Но в этом восстании действительно проявился ряд исключительных особенностей, на которых данный исследователь и не подумал обратить внимание, поскольку вместо исторического анализа был занят совершенно иным — бесплодной попыткой, во что бы то ни стало включить его в «джихад татарского народа». Причем речь пойдет не о действительно уникальном случае участия в подготовке башкирского восстания высокопоставленного мишарского ахуна, а о более существенных и загадочных обстоятельствах.
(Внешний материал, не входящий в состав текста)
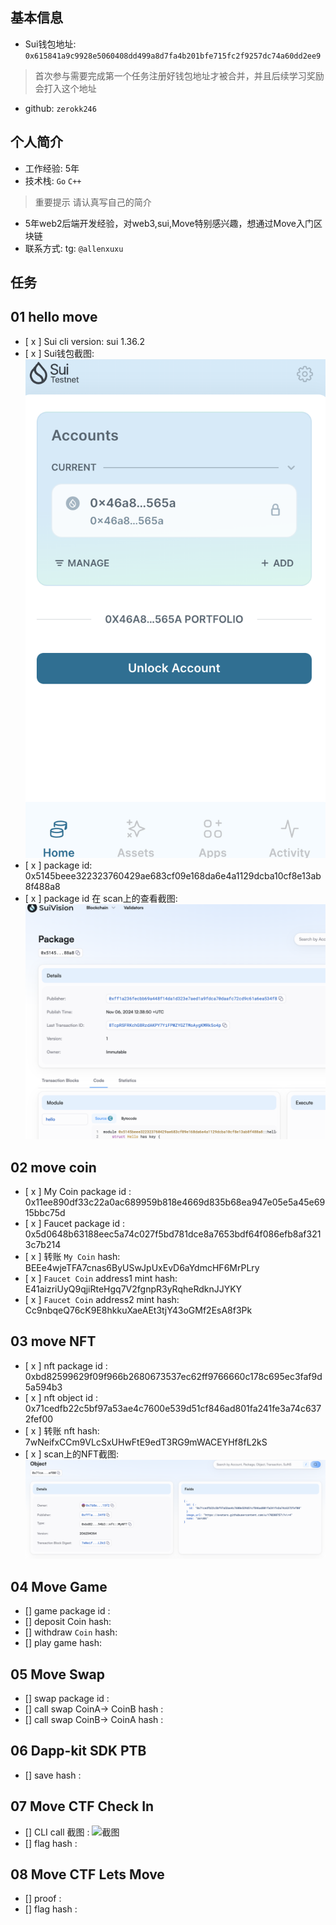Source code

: ## 基本信息
- Sui钱包地址: `0x615841a9c9928e5060408dd499a8d7fa4b201bfe715fc2f9257dc74a60dd2ee9`
> 首次参与需要完成第一个任务注册好钱包地址才被合并，并且后续学习奖励会打入这个地址
- github: `zerokk246`

## 个人简介
- 工作经验: 5年
- 技术栈: `Go` `C++`
> 重要提示 请认真写自己的简介
- 5年web2后端开发经验，对web3,sui,Move特别感兴趣，想通过Move入门区块链
- 联系方式: tg: `@allenxuxu` 

## 任务

##   01 hello move  
- [ x ] Sui cli version: sui 1.36.2
- [ x ] Sui钱包截图: ![Sui钱包截图](./co-learn-2411/images/sui-wallet.png)
- [ x ] package id: 0x5145beee322323760429ae683cf09e168da6e4a1129dcba10cf8e13ab8f488a8
- [ x ] package id 在 scan上的查看截图:![Scan截图](./co-learn-2411/images/suivision-package-id.png)

##   02 move coin
- [ x ] My Coin package id : 0x11ee890df33c22a0ac689959b818e4669d835b68ea947e05e5a45e6915bbc75d
- [ x ] Faucet package id : 0x5d0648b63188eec5a74c027f5bd781dce8a7653bdf64f086efb8af3213c7b214
- [ x ] 转账 `My Coin` hash: BEEe4wjeTFA7cnas6ByUSwJpUxEvD6aYdmcHF6MrPLry
- [ x ] `Faucet Coin` address1 mint hash: E41aizriUyQ9qjiRteHgq7V2fgnpR3yRqheRdknJJYKY
- [ x ] `Faucet Coin` address2 mint hash: Cc9nbqeQ76cK9E8hkkuXaeAEt3tjY43oGMf2EsA8f3Pk

##   03 move NFT
- [ x ] nft package id : 0xbd82599629f09f966b2680673537ec62ff9766660c178c695ec3faf9d5a594b3
- [ x ] nft object id : 0x71cedfb22c5bf97a53ae4c7600e539d51cf846ad801fa241fe3a74c6372fef00
- [ x ] 转账 nft  hash: 7wNeifxCCm9VLcSxUHwFtE9edT3RG9mWACEYHf8fL2kS
- [ x ] scan上的NFT截图:![Scan截图](./co-learn-2411/images/nft.png)

##   04 Move Game
- [] game package id :
- [] deposit Coin hash:
- [] withdraw `Coin` hash:
- [] play game hash:

##   05 Move Swap
- [] swap package id :
- [] call swap CoinA-> CoinB  hash :
- [] call swap CoinB-> CoinA  hash :

##   06 Dapp-kit SDK PTB
- [] save hash :

##   07 Move CTF Check In
- [] CLI call 截图 : ![截图](./images/你的图片地址)
- [] flag hash :

##   08 Move CTF Lets Move
- [] proof : 
- [] flag hash :
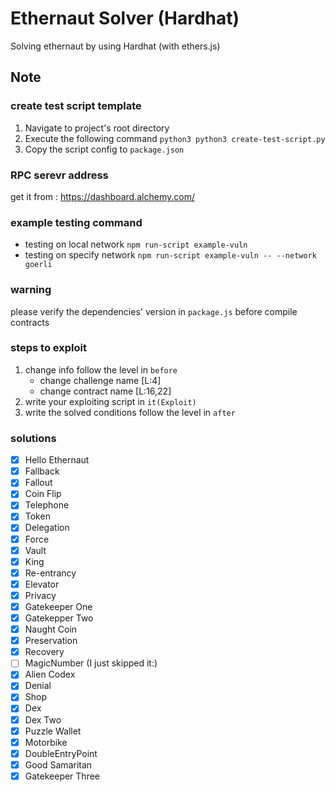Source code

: # Ethernaut Solver (Hardhat)
Solving ethernaut by using Hardhat (with ethers.js)

## Note
### create test script template
1. Navigate to project's root directory 
2. Execute the following command
    `python3 python3 create-test-script.py`
3. Copy the script config to `package.json`

### RPC serevr address
get it from : https://dashboard.alchemy.com/ 

### example testing command
- testing on local network
    `npm run-script example-vuln`
- testing on specify network
     `npm run-script example-vuln -- --network goerli`
### warning
please verify the dependencies' version in `package.js` before compile contracts

### steps to exploit
1. change info follow the level in `before`
    - change challenge name [L:4]
    - change contract name [L:16,22]
3. write your exploiting script in `it(Exploit)`
4. write the solved conditions follow the level in `after` 

### solutions
- [x]  Hello Ethernaut
- [x]  Fallback
- [x]  Fallout
- [x]  Coin Flip
- [x]  Telephone
- [x]  Token
- [x]  Delegation
- [x]  Force
- [x]  Vault
- [x]  King
- [x]  Re-entrancy
- [x]  Elevator
- [x]  Privacy
- [x]  Gatekeeper One
- [x]  Gatekepper Two
- [x]  Naught Coin
- [x]  Preservation
- [x]  Recovery
- [ ]  MagicNumber (I just skipped it:)
- [x]  Alien Codex
- [x]  Denial
- [x]  Shop
- [x]  Dex
- [x]  Dex Two
- [x]  Puzzle Wallet
- [x]  Motorbike
- [X]  DoubleEntryPoint
- [x]  Good Samaritan
- [x]  Gatekeeper Three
Во-первых, при весьма заурядных масштабах столкновений с регулярной армией (самая крупная потеря последней в 1755 году — рота солдат Шкапского с 50 казаками, истребленная башкирской дружиной Кучукбая, в то время как в ходе прежних восстаний не раз бывали остановлены либо биты целые корпуса (Аристова, Хованского, Кирилова, Румянцева, например) и полки (Полуэктова (ранен в бою с башкирами), Хохлова (ранен), Чирикова (убит), Мартакова (ранен), Арсеньева, Тевкелева, и т.д.), удивительна предусмотрительная и поспешная мобилизация властями внушительной воинской силы — до 36700 солдат, казаков, мишарей, служилых татар и «вольницы» (46). Силы, вполне способной бороться с многочисленными отрядами башкирских повстанцев и предшествующих, страшных десятилетий кровавого XVIII века.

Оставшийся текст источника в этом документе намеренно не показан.